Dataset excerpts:
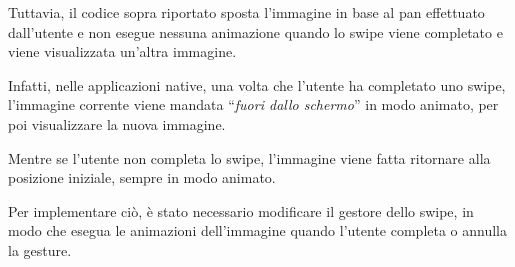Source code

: \vspace{1em}
Tuttavia, il codice sopra riportato sposta l'immagine in base al pan effettuato dall'utente e non esegue nessuna animazione quando lo swipe viene completato e viene visualizzata un'altra immagine.

Infatti, nelle applicazioni native, una volta che l'utente ha completato uno swipe, l'immagine corrente viene mandata ``\textit{fuori dallo schermo}'' in modo animato, per poi visualizzare la nuova immagine.

Mentre se l'utente non completa lo swipe, l'immagine viene fatta ritornare alla posizione iniziale, sempre in modo animato.

Per implementare ciò, è stato necessario modificare il gestore dello swipe, in modo che esegua le animazioni dell'immagine quando l'utente completa o annulla la gesture.


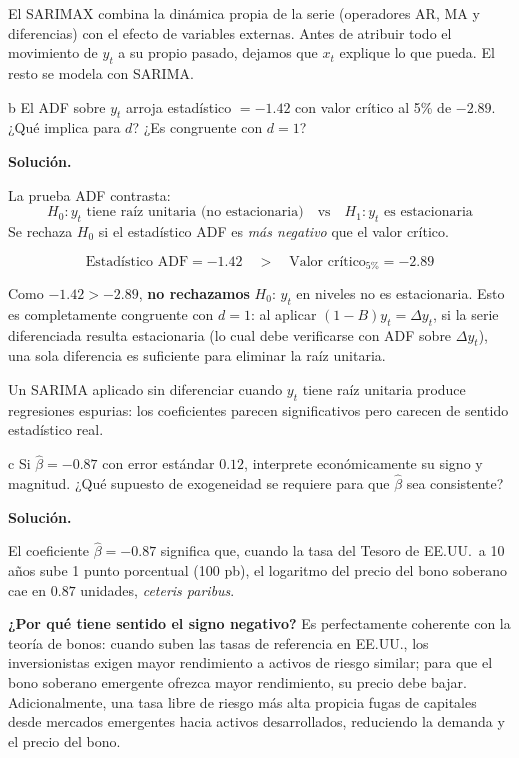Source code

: \documentclass[11pt,a4paper]{article}
\begin{document}
\begin{cajaHallazgo}
El SARIMAX combina la dinámica propia de la serie (operadores AR, MA y diferencias) con el efecto de variables externas. Antes de atribuir todo el movimiento de $y_t$ a su propio pasado, dejamos que $x_t$ explique lo que pueda. El resto se modela con SARIMA.
\end{cajaHallazgo}

\begin{cajaInciso}{b}
El ADF sobre $y_t$ arroja estadístico $= -1.42$ con valor crítico al 5\% de $-2.89$. ¿Qué implica para $d$? ¿Es congruente con $d=1$?
\end{cajaInciso}

\textbf{Solución.}

La prueba ADF contrasta:
\[
H_0: y_t \text{ tiene raíz unitaria (no estacionaria)} \quad \text{vs} \quad H_1: y_t \text{ es estacionaria}
\]
Se rechaza $H_0$ si el estadístico ADF es \emph{más negativo} que el valor crítico.

\[
\text{Estadístico ADF} = -1.42 \quad > \quad \text{Valor crítico}_{5\%} = -2.89
\]

Como $-1.42 > -2.89$, \textbf{no rechazamos} $H_0$: $y_t$ en niveles no es estacionaria. Esto es completamente congruente con $d=1$: al aplicar $(1-B)y_t = \Delta y_t$, si la serie diferenciada resulta estacionaria (lo cual debe verificarse con ADF sobre $\Delta y_t$), una sola diferencia es suficiente para eliminar la raíz unitaria.

Un SARIMA aplicado sin diferenciar cuando $y_t$ tiene raíz unitaria produce regresiones espurias: los coeficientes parecen significativos pero carecen de sentido estadístico real.

\begin{cajaInciso}{c}
Si $\hat{\beta} = -0.87$ con error estándar $0.12$, interprete económicamente su signo y magnitud. ¿Qué supuesto de exogeneidad se requiere para que $\hat{\beta}$ sea consistente?
\end{cajaInciso}

\textbf{Solución.}

El coeficiente $\hat{\beta} = -0.87$ significa que, cuando la tasa del Tesoro de EE.UU.\ a 10 años sube 1 punto porcentual (100 pb), el logaritmo del precio del bono soberano cae en $0.87$ unidades, \emph{ceteris paribus}.

\textbf{¿Por qué tiene sentido el signo negativo?} Es perfectamente coherente con la teoría de bonos: cuando suben las tasas de referencia en EE.UU., los inversionistas exigen mayor rendimiento a activos de riesgo similar; para que el bono soberano emergente ofrezca mayor rendimiento, su precio debe bajar. Adicionalmente, una tasa libre de riesgo más alta propicia fugas de capitales desde mercados emergentes hacia activos desarrollados, reduciendo la demanda y el precio del bono.
\end{document}
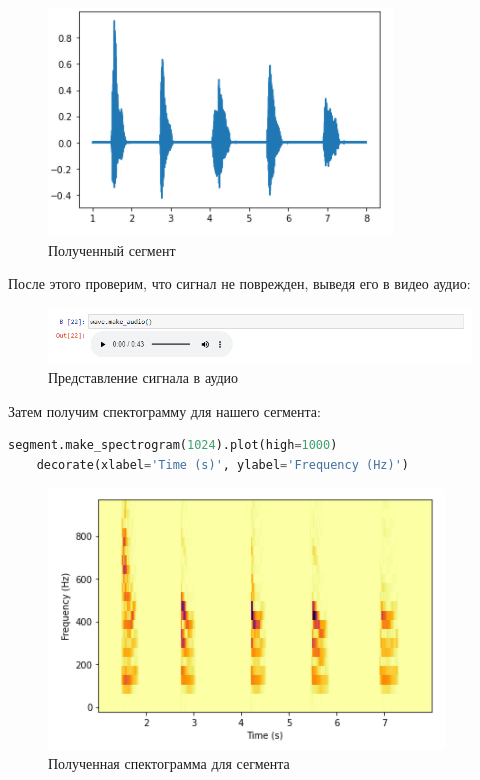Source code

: \documentclass[a4paper]{article}
\begin{document}
             \begin{figure}[H]
                \centering
                \includegraphics{ex_6_wave_segment.png}
                \caption{Полученный сегмент}
                \label{fig:ex_6_wave_segment}
            \end{figure}
            
            После этого проверим, что сигнал не поврежден, выведя его в видео аудио:
            
             \begin{figure}[H]
                \centering
                \includegraphics[width=\textwidth]{ex_6_wave_audio.png}
                \caption{Представление сигнала в аудио}
                \label{fig:ex_6_wave_audio}
            \end{figure}
            
            Затем получим спектограмму для нашего сегмента:
            
\begin{lstlisting}[language=Python, caption= Спектограмма для нашего сегмента]
    segment.make_spectrogram(1024).plot(high=1000)
    decorate(xlabel='Time (s)', ylabel='Frequency (Hz)')
\end{lstlisting}   
            
             \begin{figure}[H]
                \centering
                \includegraphics{ex_6_segment_spectogramma.png}
                \caption{Полученная спектограмма для сегмента}
                \label{fig:ex_6_segment_spectogramma}
            \end{figure}
            
\end{document}
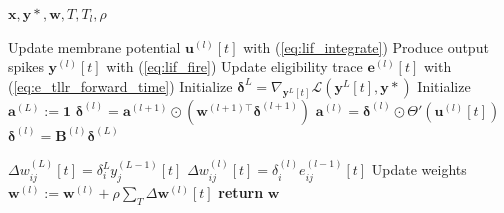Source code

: \documentclass[10pt]{article} %
\begin{document}
    \begin{algorithm}[H]
    \caption{S-TLLR algorithm}\label{alg:s_tllr_forward}
    \begin{algorithmic}[1]
    \REQUIRE$\boldsymbol{x}, \boldsymbol{y*}, \boldsymbol{w}, T, T_l, \rho$
    
    \STATE Update membrane potential $\boldsymbol{u}^{(l)}[t]$ with (\ref{eq:lif_integrate})
    \STATE Produce output spikes $\boldsymbol{y}^{(l)}[t]$ with (\ref{eq:lif_fire})
    \STATE Update eligibility trace $\boldsymbol{e}^{(l)}[t]$ with (\ref{eq:e_tllr_forward_time})
    \ENDFOR
    \STATE Initialize $\boldsymbol{\delta}^{L} = \nabla_{\boldsymbol{y}^L[t]}\mathcal{L}(\boldsymbol{y}^L[t],\boldsymbol{y*})$
    \STATE Initialize $\boldsymbol{a}^{(L)}:=\boldsymbol{1}$
    \STATE $\boldsymbol{\delta}^{(l)} = \boldsymbol{a}^{(l+1)} \odot (\boldsymbol{w}^{(l+1)\top}\boldsymbol{\delta}^{(l+1)})$
    \STATE$ \boldsymbol{a}^{(l)} = \boldsymbol{\delta}^{(l)}\odot \Theta'(\boldsymbol{u}^{(l)}[t])$
    \STATE $\boldsymbol{\delta}^{(l)} = \boldsymbol{B}^{(l)}\boldsymbol{\delta}^{(L)}$
    \ENDIF
    \ENDFOR

    \STATE  $\Delta w_{ij}^{(L)}[t] = \delta_i^{L}y^{(L-1)}_j[t]$
    \STATE  $\Delta w_{ij}^{(l)}[t] = \delta_i^{(l)}e_{ij}^{(l-1)}[t]$
    \ENDIF
    \ENDFOR
    \STATE Update weights $\boldsymbol{w}^{(l)}:=\boldsymbol{w}^{(l)}+\rho\sum_T\Delta\boldsymbol{w}^{(l)}[t]$
    \ENDFOR
    \STATE \textbf{return} $\boldsymbol{w}$
    \end{algorithmic}
    \end{algorithm}
\end{document}
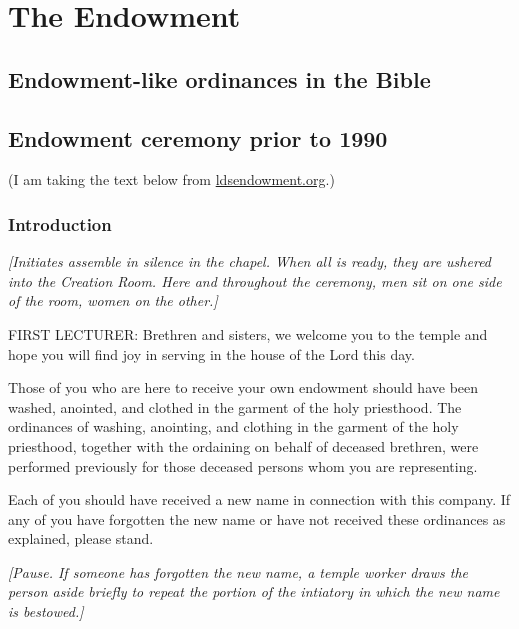 \section{The Endowment}
	\label{TEMPLE-ENDOWMENT-ENDOW}

	\subsection{Endowment-like ordinances in the Bible}
	
		

	\subsection{Endowment ceremony prior to 1990}
		\label{TEMPLE-ENDOWMENT-ENDOW-PRE-1990}
	
		(I am taking the text below from \href{http://www.ldsendowment.org}{ldsendowment.org}.)
	
		\subsubsection{Introduction}
			\label{TEMPLE-ENDOWMENT-ENDOW-PRE-1990-INTRO}
		
			\textit{[Initiates assemble in silence in the chapel. When all is ready, they are ushered into the Creation Room. Here and throughout the ceremony, men sit on one side of the room, women on the other.]}

			FIRST LECTURER: Brethren and sisters, we welcome you to the temple and hope you will find joy in serving in the house of the Lord this day.

			Those of you who are here to receive your own endowment should have been washed, anointed, and clothed in the garment of the holy priesthood. The ordinances of washing, anointing, and clothing in the garment of the holy priesthood, together with the ordaining on behalf of deceased brethren, were performed previously for those deceased persons whom you are representing.

			Each of you should have received a new name in connection with this company. If any of you have forgotten the new name or have not received these ordinances as explained, please stand.

			\textit{[Pause. If someone has forgotten the new name, a temple worker draws the person aside briefly to repeat the portion of the intiatory in which the new name is bestowed.]}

DIRECTIONS FOR THIS TASK: Exact copy, no pictures: write out all the records above.

TASK RESULT:
Source code

: \vspace{1em}
Tuttavia, il codice sopra riportato sposta l'immagine in base al pan effettuato dall'utente e non esegue nessuna animazione quando lo swipe viene completato e viene visualizzata un'altra immagine.

Infatti, nelle applicazioni native, una volta che l'utente ha completato uno swipe, l'immagine corrente viene mandata ``\textit{fuori dallo schermo}'' in modo animato, per poi visualizzare la nuova immagine.

Mentre se l'utente non completa lo swipe, l'immagine viene fatta ritornare alla posizione iniziale, sempre in modo animato.

Per implementare ciò, è stato necessario modificare il gestore dello swipe, in modo che esegua le animazioni dell'immagine quando l'utente completa o annulla la gesture.


Source code

: \documentclass[11pt,a4paper]{article}
\begin{document}
\begin{cajaHallazgo}
El SARIMAX combina la dinámica propia de la serie (operadores AR, MA y diferencias) con el efecto de variables externas. Antes de atribuir todo el movimiento de $y_t$ a su propio pasado, dejamos que $x_t$ explique lo que pueda. El resto se modela con SARIMA.
\end{cajaHallazgo}

\begin{cajaInciso}{b}
El ADF sobre $y_t$ arroja estadístico $= -1.42$ con valor crítico al 5\% de $-2.89$. ¿Qué implica para $d$? ¿Es congruente con $d=1$?
\end{cajaInciso}

\textbf{Solución.}

La prueba ADF contrasta:
\[
H_0: y_t \text{ tiene raíz unitaria (no estacionaria)} \quad \text{vs} \quad H_1: y_t \text{ es estacionaria}
\]
Se rechaza $H_0$ si el estadístico ADF es \emph{más negativo} que el valor crítico.

\[
\text{Estadístico ADF} = -1.42 \quad > \quad \text{Valor crítico}_{5\%} = -2.89
\]

Como $-1.42 > -2.89$, \textbf{no rechazamos} $H_0$: $y_t$ en niveles no es estacionaria. Esto es completamente congruente con $d=1$: al aplicar $(1-B)y_t = \Delta y_t$, si la serie diferenciada resulta estacionaria (lo cual debe verificarse con ADF sobre $\Delta y_t$), una sola diferencia es suficiente para eliminar la raíz unitaria.

Un SARIMA aplicado sin diferenciar cuando $y_t$ tiene raíz unitaria produce regresiones espurias: los coeficientes parecen significativos pero carecen de sentido estadístico real.

\begin{cajaInciso}{c}
Si $\hat{\beta} = -0.87$ con error estándar $0.12$, interprete económicamente su signo y magnitud. ¿Qué supuesto de exogeneidad se requiere para que $\hat{\beta}$ sea consistente?
\end{cajaInciso}

\textbf{Solución.}

El coeficiente $\hat{\beta} = -0.87$ significa que, cuando la tasa del Tesoro de EE.UU.\ a 10 años sube 1 punto porcentual (100 pb), el logaritmo del precio del bono soberano cae en $0.87$ unidades, \emph{ceteris paribus}.

\textbf{¿Por qué tiene sentido el signo negativo?} Es perfectamente coherente con la teoría de bonos: cuando suben las tasas de referencia en EE.UU., los inversionistas exigen mayor rendimiento a activos de riesgo similar; para que el bono soberano emergente ofrezca mayor rendimiento, su precio debe bajar. Adicionalmente, una tasa libre de riesgo más alta propicia fugas de capitales desde mercados emergentes hacia activos desarrollados, reduciendo la demanda y el precio del bono.
\end{document}
Source code

: \documentclass[a4paper]{article}
\begin{document}
             \begin{figure}[H]
                \centering
                \includegraphics{ex_6_wave_segment.png}
                \caption{Полученный сегмент}
                \label{fig:ex_6_wave_segment}
            \end{figure}
            
            После этого проверим, что сигнал не поврежден, выведя его в видео аудио:
            
             \begin{figure}[H]
                \centering
                \includegraphics[width=\textwidth]{ex_6_wave_audio.png}
                \caption{Представление сигнала в аудио}
                \label{fig:ex_6_wave_audio}
            \end{figure}
            
            Затем получим спектограмму для нашего сегмента:
            
\begin{lstlisting}[language=Python, caption= Спектограмма для нашего сегмента]
    segment.make_spectrogram(1024).plot(high=1000)
    decorate(xlabel='Time (s)', ylabel='Frequency (Hz)')
\end{lstlisting}   
            
             \begin{figure}[H]
                \centering
                \includegraphics{ex_6_segment_spectogramma.png}
                \caption{Полученная спектограмма для сегмента}
                \label{fig:ex_6_segment_spectogramma}
            \end{figure}
            
\end{document}
Source code

: \documentclass[10pt]{article} %
\begin{document}
    \begin{algorithm}[H]
    \caption{S-TLLR algorithm}\label{alg:s_tllr_forward}
    \begin{algorithmic}[1]
    \REQUIRE$\boldsymbol{x}, \boldsymbol{y*}, \boldsymbol{w}, T, T_l, \rho$
    
    \STATE Update membrane potential $\boldsymbol{u}^{(l)}[t]$ with (\ref{eq:lif_integrate})
    \STATE Produce output spikes $\boldsymbol{y}^{(l)}[t]$ with (\ref{eq:lif_fire})
    \STATE Update eligibility trace $\boldsymbol{e}^{(l)}[t]$ with (\ref{eq:e_tllr_forward_time})
    \ENDFOR
    \STATE Initialize $\boldsymbol{\delta}^{L} = \nabla_{\boldsymbol{y}^L[t]}\mathcal{L}(\boldsymbol{y}^L[t],\boldsymbol{y*})$
    \STATE Initialize $\boldsymbol{a}^{(L)}:=\boldsymbol{1}$
    \STATE $\boldsymbol{\delta}^{(l)} = \boldsymbol{a}^{(l+1)} \odot (\boldsymbol{w}^{(l+1)\top}\boldsymbol{\delta}^{(l+1)})$
    \STATE$ \boldsymbol{a}^{(l)} = \boldsymbol{\delta}^{(l)}\odot \Theta'(\boldsymbol{u}^{(l)}[t])$
    \STATE $\boldsymbol{\delta}^{(l)} = \boldsymbol{B}^{(l)}\boldsymbol{\delta}^{(L)}$
    \ENDIF
    \ENDFOR

    \STATE  $\Delta w_{ij}^{(L)}[t] = \delta_i^{L}y^{(L-1)}_j[t]$
    \STATE  $\Delta w_{ij}^{(l)}[t] = \delta_i^{(l)}e_{ij}^{(l-1)}[t]$
    \ENDIF
    \ENDFOR
    \STATE Update weights $\boldsymbol{w}^{(l)}:=\boldsymbol{w}^{(l)}+\rho\sum_T\Delta\boldsymbol{w}^{(l)}[t]$
    \ENDFOR
    \STATE \textbf{return} $\boldsymbol{w}$
    \end{algorithmic}
    \end{algorithm}
\end{document}
 \section{The Endowment}
	\label{TEMPLE-ENDOWMENT-ENDOW}

	\subsection{Endowment-like ordinances in the Bible}
	
		

	\subsection{Endowment ceremony prior to 1990}
		\label{TEMPLE-ENDOWMENT-ENDOW-PRE-1990}
	
		(I am taking the text below from \href{http://www.ldsendowment.org}{ldsendowment.org}.)
	
		\subsubsection{Introduction}
			\label{TEMPLE-ENDOWMENT-ENDOW-PRE-1990-INTRO}
		
			\textit{[Initiates assemble in silence in the chapel. When all is ready, they are ushered into the Creation Room. Here and throughout the ceremony, men sit on one side of the room, women on the other.]}

			FIRST LECTURER: Brethren and sisters, we welcome you to the temple and hope you will find joy in serving in the house of the Lord this day.

			Those of you who are here to receive your own endowment should have been washed, anointed, and clothed in the garment of the holy priesthood. The ordinances of washing, anointing, and clothing in the garment of the holy priesthood, together with the ordaining on behalf of deceased brethren, were performed previously for those deceased persons whom you are representing.

			Each of you should have received a new name in connection with this company. If any of you have forgotten the new name or have not received these ordinances as explained, please stand.

			\textit{[Pause. If someone has forgotten the new name, a temple worker draws the person aside briefly to repeat the portion of the intiatory in which the new name is bestowed.]}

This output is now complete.